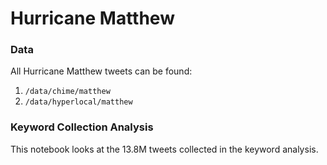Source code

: Hurricane Matthew
=================

### Data
All Hurricane Matthew tweets can be found: 

1. `/data/chime/matthew`
1. `/data/hyperlocal/matthew`


### Keyword Collection Analysis
This notebook looks at the 13.8M tweets collected in the keyword analysis.



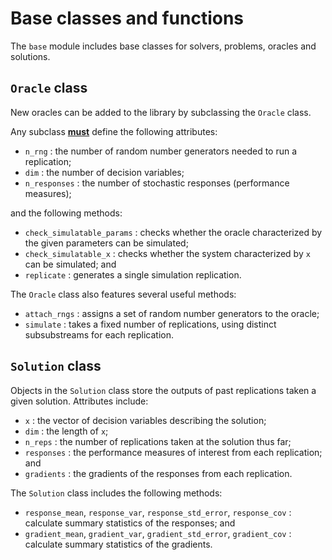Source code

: # Base classes and functions

The `base` module includes base classes for solvers, problems, oracles and solutions.

## `Oracle` class
New oracles can be added to the library by subclassing the `Oracle` class.

Any subclass <ins>**must**</ins> define the following attributes:
* `n_rng` : the number of random number generators needed to run a replication;
* `dim` : the number of decision variables;
* `n_responses` : the number of stochastic responses (performance measures);

and the following methods:
* `check_simulatable_params` : checks whether the oracle characterized by the given parameters can be simulated;
* `check_simulatable_x` : checks whether the system characterized by `x` can be simulated; and
* `replicate` : generates a single simulation replication.

The `Oracle` class also features several useful methods:
* `attach_rngs` : assigns a set of random number generators to the oracle;
* `simulate` : takes a fixed number of replications, using distinct subsubstreams for each replication.

## `Solution` class
Objects in the `Solution` class store the outputs of past replications taken a given solution.
Attributes include:
* `x` : the vector of decision variables describing the solution;
* `dim` : the length of `x`;
* `n_reps` : the number of replications taken at the solution thus far;
* `responses` : the performance measures of interest from each replication; and
* `gradients` : the gradients of the responses from each replication.

The `Solution` class includes the following methods:
* `response_mean`, `response_var`, `response_std_error`, `response_cov` : calculate summary statistics of the responses; and
* `gradient_mean`, `gradient_var`, `gradient_std_error`, `gradient_cov` : calculate summary statistics of the gradients.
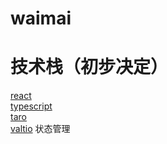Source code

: # waimai


# 技术栈（初步决定）
 
[react][1]    
[typescript][2]     
[taro][3]     
[valtio][4]  状态管理     
 
[1]: https://reactjs.org/
[2]: https://www.typescriptlang.org/
[3]: https://taro-docs.jd.com/
[4]: https://valtio.pmnd.rs/




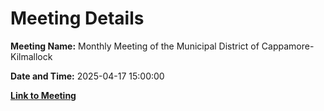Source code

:# Meeting Details

**Meeting Name:** Monthly Meeting of the Municipal District of Cappamore-Kilmallock

**Date and Time:** 2025-04-17 15:00:00

**[Link to Meeting](https://www.limerick.ie/council/whats-on/monthly-meeting-of-the-municipal-district-of-cappamore-kilmallock-24)**
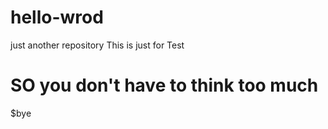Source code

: # hello-wrod
just another repository
This is just for Test
# SO you don't have to think too much
$bye
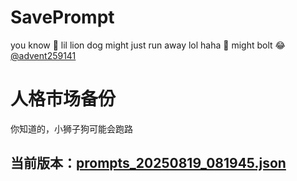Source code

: # SavePrompt
you know 🫠 lil lion dog might just run away lol
haha 🐶 might bolt 😂 [@advent259141](https://github.com/advent259141)

# 人格市场备份
你知道的，小狮子狗可能会跑路

## 当前版本：[prompts_20250819_081945.json](https://github.com/Larch-C/SavePrompt/blob/main/prompts_20250819_081945.json)
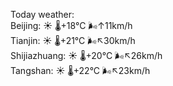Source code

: Today weather:  
Beijing: ☀️   🌡️+18°C 🌬️↑11km/h  
Tianjin: ☀️   🌡️+21°C 🌬️↖30km/h  
Shijiazhuang: ☀️   🌡️+20°C 🌬️↖26km/h  
Tangshan: ☀️   🌡️+22°C 🌬️↖23km/h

----

About this exercise:
In the listing above, find the line with "be simulated; and" and output every line through the one with "Time:** 2025-04-17 15:00:00", exactly, without the pictures.

Your solution:
* `check_simulatable_x` : checks whether the system characterized by `x` can be simulated; and
* `replicate` : generates a single simulation replication.

The `Oracle` class also features several useful methods:
* `attach_rngs` : assigns a set of random number generators to the oracle;
* `simulate` : takes a fixed number of replications, using distinct subsubstreams for each replication.

## `Solution` class
Objects in the `Solution` class store the outputs of past replications taken a given solution.
Attributes include:
* `x` : the vector of decision variables describing the solution;
* `dim` : the length of `x`;
* `n_reps` : the number of replications taken at the solution thus far;
* `responses` : the performance measures of interest from each replication; and
* `gradients` : the gradients of the responses from each replication.

The `Solution` class includes the following methods:
* `response_mean`, `response_var`, `response_std_error`, `response_cov` : calculate summary statistics of the responses; and
* `gradient_mean`, `gradient_var`, `gradient_std_error`, `gradient_cov` : calculate summary statistics of the gradients.
Source code

: # waimai


# 技术栈（初步决定）
 
[react][1]    
[typescript][2]     
[taro][3]     
[valtio][4]  状态管理     
 
[1]: https://reactjs.org/
[2]: https://www.typescriptlang.org/
[3]: https://taro-docs.jd.com/
[4]: https://valtio.pmnd.rs/




Source code

:# Meeting Details

**Meeting Name:** Monthly Meeting of the Municipal District of Cappamore-Kilmallock

**Date and Time:** 2025-04-17 15:00:00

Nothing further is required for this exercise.